The damage that Middle East Respiratory Syndrome (MERS) had inflicted on us in the two months since mid-May is severe. It has caused not only enormous economic loss, but also discomfort and anxiety felt by everyone in the country. But, most of all, it took the precious lives of 36 people. Nobody suspected that a virus too small to be seen with a regular microscope could cause this much fear in the 21st century, with cutting-edge technology available. This may even be referred to as the virus’ revolt. This incident will likely cause the Korean government to strengthen the public health measures that prevent and control infectious diseases, and cause hospitals to put more effort into treating individuals who are in quarantine. Nevertheless, there is no guarantee that these measures will eliminate the risk posed by infectious viral diseases. This is because, no matter how small it may be, a virus is still a “living organism” which has an innate disposition for self-growth and development, and even if science hurries to develop vaccines and drugs, viruses are able to mutate at any time, to appear as a more fearful disease.

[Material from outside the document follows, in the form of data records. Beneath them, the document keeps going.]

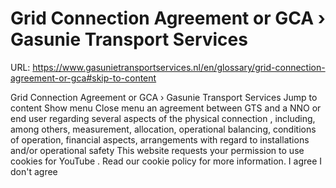 # Grid Connection Agreement or GCA › Gasunie Transport Services

URL: https://www.gasunietransportservices.nl/en/glossary/grid-connection-agreement-or-gca#skip-to-content

Grid Connection Agreement or GCA › Gasunie Transport Services
Jump to content
Show menu
Close menu
an agreement between
GTS
and a
NNO
or
end user
regarding several aspects of the
physical connection
, including, among others, measurement, allocation, operational balancing, conditions of operation, financial aspects, arrangements with regard to installations and/or operational safety
This website requests your permission to use cookies for
YouTube
. Read our
cookie policy
for more information.
I agree
I don't agree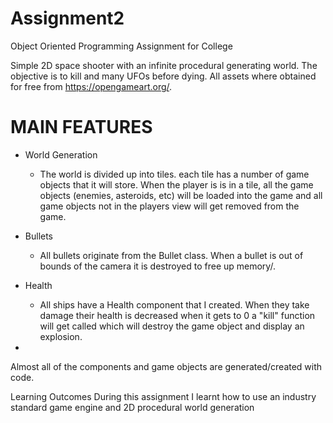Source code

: # Assignment2
Object Oriented Programming Assignment for College

Simple 2D space shooter with an infinite procedural generating world. The objective is to kill and many UFOs before dying. All assets where obtained for free from https://opengameart.org/.

# MAIN FEATURES

- World Generation
  - The world is divided up into tiles. each tile has a number of game objects that it will store. When the player is is in a tile, all the game objects (enemies, asteroids, etc) will be loaded into the game and all game objects not in the players view will get removed from the game. 

- Bullets
  - All bullets originate from the Bullet class. When a bullet is out of bounds of the camera it is destroyed to free up memory/.

- Health
  - All ships have a Health component that I created. When they take damage their health is decreased when it gets to 0 a "kill" function will get called which will destroy the game object and display an explosion.

-

Almost all of the components and game objects are generated/created with code.

Learning Outcomes
During this assignment I learnt how to use an industry standard game engine and 2D procedural world generation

Taking an epidemiological point of view, it is important to take all preventive measures of infectious diseases in advance. In order to do so, effective vaccines need to be developed, and public health systems must be continually kept ready. However, with the currently high number of foreign travelers and infections that are undetectable before symptoms appear, it is not easy for the government or medical institutions to maintain such prepared infectious disease preventive systems.
In this sense, motivating patients who have been definitively diagnosed, or who are suspected of being infected, to take voluntary measures to prevent the disease’s transmission may be considered the most critical part of preventing an infectious disease becoming an epidemic. This is because there is no way to completely stop the spread of infectious diseases unless patients and those who may be infected avoid contact with others out of “consideration” as a form of mature civic awareness, even though they may be inconvenienced by such actions. In fact, in countries such as the United States, Australia, and Japan, people who are returning from traveling to areas with prevalent infectious diseases are being placed under protective care if necessary, based on voluntary reporting.
I recall a recent comment made by a humanities scholar, to the effect that infectious diseases do not spread in order to torment humans, but may actually function as a mechanism causing humans to live less selfishly and more “like human beings,” through the formation of a balanced relationship between viruses and humans. That is, “humanistic introspection,” which takes others into consideration, is the most effective means of preventing the spread of frightening infectious diseases like MERS. I believe this may be the most important lesson we should learn from the recent MERS epidemic in Korea.

The author has no conflicts of interest to declare for this study.